Japan from the inside out

Turn out the lights

Posted by ampontan on Friday, August 19, 2011

A year ago, (Kan Naoto) wanted to quickly build a society that wasn’t dependent on fossil fuels. When you add to that a society which isn’t dependent on nuclear energy, how are we supposed to obtain energy?
– Sengoku Yoshito, Deputy Chief Cabinet Secretary, on 28 July

IN AN INTERVIEW published last week in the weekly Shukan Asahi, Prime Minister Kan Naoto had this to say about the world’s third-largest economy:

Put in the extreme, we must be able to maintain the survival of the nation even if the energy supply is halved from its present amount.

Yes, that’s the prime minister of Japan speaking.

And people thought Hatoyama Yukio was from outer space.

Now why would Japan wake up one day to a nightmare in which its energy supply is halved? National leaders have to be prepared for every contingency, but Kim Tubby III in Pyeongyang will not be ordering a surgically precise missile attack on the power plants on the far shores of the Sea of Japan anytime soon. The North Koreans would sooner eat the Dogs of War than unleash them.

But Kan Naoto does have a dream, and part of that dream is to end the country’s reliance on nuclear and fossil fuel power generation in Japan. He’d replace that, to the extent it’s replaceable, with the wind power that he “loves”, according to his blog posts of several years ago. He’s also cooked up a cockamamie crony capitalism scheme with Son Masayoshi to cover all the currently unutilized farmland with solar panels and harvest sun power.

But even if the prime minister’s contingency plan resembles the ramblings of a barstool philosopher from the nihilist left, other people are starting to formulate plans of their own premised on a powerless Japan. They can’t afford not to.

Yosano Kaoru, the Minister of State for Economic and Fiscal Policy, said this about keeping the nuclear plants idled:

It can easily be envisioned this will have an effect on the Japanese economy.

It can just as easily be envisioned what Mr. Yosano would have said if he wasn’t biting his tongue as a member of the Cabinet.

Yonekura Hiromasa, the chairman of Keidanren (the Japan Business Federation) predicted that more than 40% of the country’s large corporations would leave Japan if nuclear power generation were ended. Some would suggest that Mr. Yonekura exaggerates because Keidanren represents what the Democratic Party of Japan likes to call Big Capital, and what the rest of the world calls Big Business. In fact, he may be understating the problem.

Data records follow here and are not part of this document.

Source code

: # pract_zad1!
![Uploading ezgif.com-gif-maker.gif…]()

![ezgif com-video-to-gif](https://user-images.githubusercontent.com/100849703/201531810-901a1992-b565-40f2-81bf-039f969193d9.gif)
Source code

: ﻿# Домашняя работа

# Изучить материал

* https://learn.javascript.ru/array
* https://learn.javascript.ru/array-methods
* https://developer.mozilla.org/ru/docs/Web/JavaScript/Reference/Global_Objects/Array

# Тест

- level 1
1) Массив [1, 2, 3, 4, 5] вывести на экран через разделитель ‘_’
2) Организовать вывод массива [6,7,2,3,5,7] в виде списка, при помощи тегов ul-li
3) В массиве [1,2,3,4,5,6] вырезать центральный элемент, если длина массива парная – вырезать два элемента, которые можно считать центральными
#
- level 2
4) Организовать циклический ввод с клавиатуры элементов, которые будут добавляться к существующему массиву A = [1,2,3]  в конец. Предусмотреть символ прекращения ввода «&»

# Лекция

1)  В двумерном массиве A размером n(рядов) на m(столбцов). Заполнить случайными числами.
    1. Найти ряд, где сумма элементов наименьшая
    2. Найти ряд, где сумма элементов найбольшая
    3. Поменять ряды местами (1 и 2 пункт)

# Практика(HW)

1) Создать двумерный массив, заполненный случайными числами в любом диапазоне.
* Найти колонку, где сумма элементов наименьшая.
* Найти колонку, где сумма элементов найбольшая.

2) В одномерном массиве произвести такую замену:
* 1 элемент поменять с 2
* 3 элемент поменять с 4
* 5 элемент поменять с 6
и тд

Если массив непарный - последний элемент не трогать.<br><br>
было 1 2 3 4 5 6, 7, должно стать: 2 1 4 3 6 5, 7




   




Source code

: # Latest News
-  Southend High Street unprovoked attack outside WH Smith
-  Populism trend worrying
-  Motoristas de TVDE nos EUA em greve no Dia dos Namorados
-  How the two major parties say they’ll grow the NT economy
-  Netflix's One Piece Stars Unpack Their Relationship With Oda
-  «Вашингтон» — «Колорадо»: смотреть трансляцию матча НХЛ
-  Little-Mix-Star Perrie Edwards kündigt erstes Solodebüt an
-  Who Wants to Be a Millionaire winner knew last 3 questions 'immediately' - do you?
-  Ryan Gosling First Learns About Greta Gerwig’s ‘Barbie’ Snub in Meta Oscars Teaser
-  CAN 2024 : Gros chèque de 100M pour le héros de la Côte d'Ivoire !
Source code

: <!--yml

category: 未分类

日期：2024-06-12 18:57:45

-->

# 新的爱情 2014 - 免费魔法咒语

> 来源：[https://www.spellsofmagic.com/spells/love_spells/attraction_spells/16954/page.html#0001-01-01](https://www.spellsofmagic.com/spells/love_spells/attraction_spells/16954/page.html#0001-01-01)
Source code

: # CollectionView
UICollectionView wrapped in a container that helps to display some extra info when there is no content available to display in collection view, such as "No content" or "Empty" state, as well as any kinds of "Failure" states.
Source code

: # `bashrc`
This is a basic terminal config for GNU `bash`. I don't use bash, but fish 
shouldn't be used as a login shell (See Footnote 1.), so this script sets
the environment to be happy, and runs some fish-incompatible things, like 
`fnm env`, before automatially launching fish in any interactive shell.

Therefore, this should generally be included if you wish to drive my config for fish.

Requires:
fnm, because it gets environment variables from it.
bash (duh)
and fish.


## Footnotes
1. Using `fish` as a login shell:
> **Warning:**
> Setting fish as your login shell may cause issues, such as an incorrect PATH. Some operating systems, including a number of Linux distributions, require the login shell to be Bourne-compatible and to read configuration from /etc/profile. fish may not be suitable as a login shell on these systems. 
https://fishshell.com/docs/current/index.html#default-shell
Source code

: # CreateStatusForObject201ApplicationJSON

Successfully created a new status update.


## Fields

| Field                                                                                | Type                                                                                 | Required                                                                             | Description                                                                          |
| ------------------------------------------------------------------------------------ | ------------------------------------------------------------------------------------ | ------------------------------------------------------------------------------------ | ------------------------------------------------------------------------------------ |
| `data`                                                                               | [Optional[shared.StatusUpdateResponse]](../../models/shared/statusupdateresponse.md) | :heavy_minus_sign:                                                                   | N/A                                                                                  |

Earlier this week, the Kyodo news agency released the results of their questionnaire survey of 105 major companies. The survey found that 55 firms, or more than half, said they were accelerating plans to move operations overseas as a way to strengthen the corporate foundation. The general reason they cited was a bad business climate, but the specific reasons were the lack of sufficient electricity over the long term, the high yen, and low stock prices.

Another 47 replied that they’d stay in Japan for the long haul, 17 said they had no other option but to consider such a move, and two said they’d already done it.

An article in the 5 August edition of the weekly Shukan Post provided more specifics.

* Mitsui Mining and Smelting

The company announced in June that it will build a new production line for its primary products, materials used for smartphones, in Malaysia. Their plant in Saitama was idled for a month due to rolling blackouts. They have a market share exceeding 90% for electrolytic copper foil for smartphone use. The company told the magazine that they operate 24 hours a day, so even a two-hour production stoppage has a serious effect.

* Hoya

This major lens manufacturer will build a plant in China’s Shangdong Province for making industrial glass. They plan to begin operation there in December. The company said that a stable power supply was indispensable for melting the glass materials, and that the potential lack of a dependable power supply was the factor that pushed them in that direction.

* Renesas Electronics

The semiconductor giant is considering outsourcing all its production to Taiwan and Singapore.

* U-shin

The auto parts manufacturer has decided to shift all its production from Japan to China.

* Prime Minister Kan called for a 10% reduction in power consumption from all companies in the region supplied by Kansai Electric Power, though it was unaffected by the Tohoku earthquake. Motor manufacturer Nidec of Kyoto realized this would have an impact on their reliability testing, so they’ll move their testing facilities overseas.

* Mitsubishi Chemical has annual revenue of roughly JPY one trillion, and their electric power costs account for 3-4% of that total. This year, however, increases in the already high rates will bump that to 5%. Thus their power bill will climb to more than JPY 10 billion, equivalent to more than one-third of their operating profit.

* The Institute of Energy Economics Japan reported that industrial power fees will rise 36% year-on-year if thermal plants are used to offset the power loss from nuclear plants. The institute adds that if the energy bill Mr. Kan is pushing as a condition for his political withdrawal passes and the mandated costs for purchasing natural energy are transferred to fees, it will further boost the bills to a level 70% above current totals.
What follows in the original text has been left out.